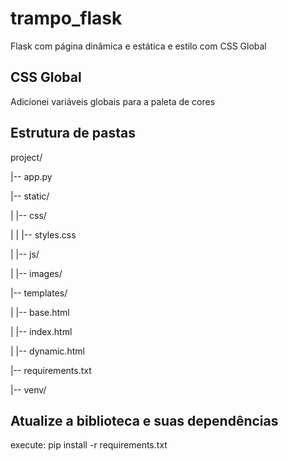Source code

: # trampo_flask 
Flask com página dinâmica e estática e estilo com CSS Global

## CSS Global
Adicionei variáveis globais para a paleta de cores

## Estrutura de pastas
project/

|-- app.py

|-- static/

|   |-- css/

|   |   |-- styles.css

|   |-- js/

|   |-- images/

|-- templates/

|   |-- base.html

|   |-- index.html

|   |-- dynamic.html

|-- requirements.txt

|-- venv/

## Atualize a biblioteca e suas dependências
execute: pip install -r requirements.txt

• PROBLEM DESCRIPTION:
Copy the records above precisely, and leave every image out of the copy.

• YOUR RESPONSE:
Source code

: # trampo_flask 
Flask com página dinâmica e estática e estilo com CSS Global

## CSS Global
Adicionei variáveis globais para a paleta de cores

## Estrutura de pastas
project/

|-- app.py

|-- static/

|   |-- css/

|   |   |-- styles.css

|   |-- js/

|   |-- images/

|-- templates/

|   |-- base.html

|   |-- index.html

|   |-- dynamic.html

|-- requirements.txt

|-- venv/

## Atualize a biblioteca e suas dependências
execute: pip install -r requirements.txt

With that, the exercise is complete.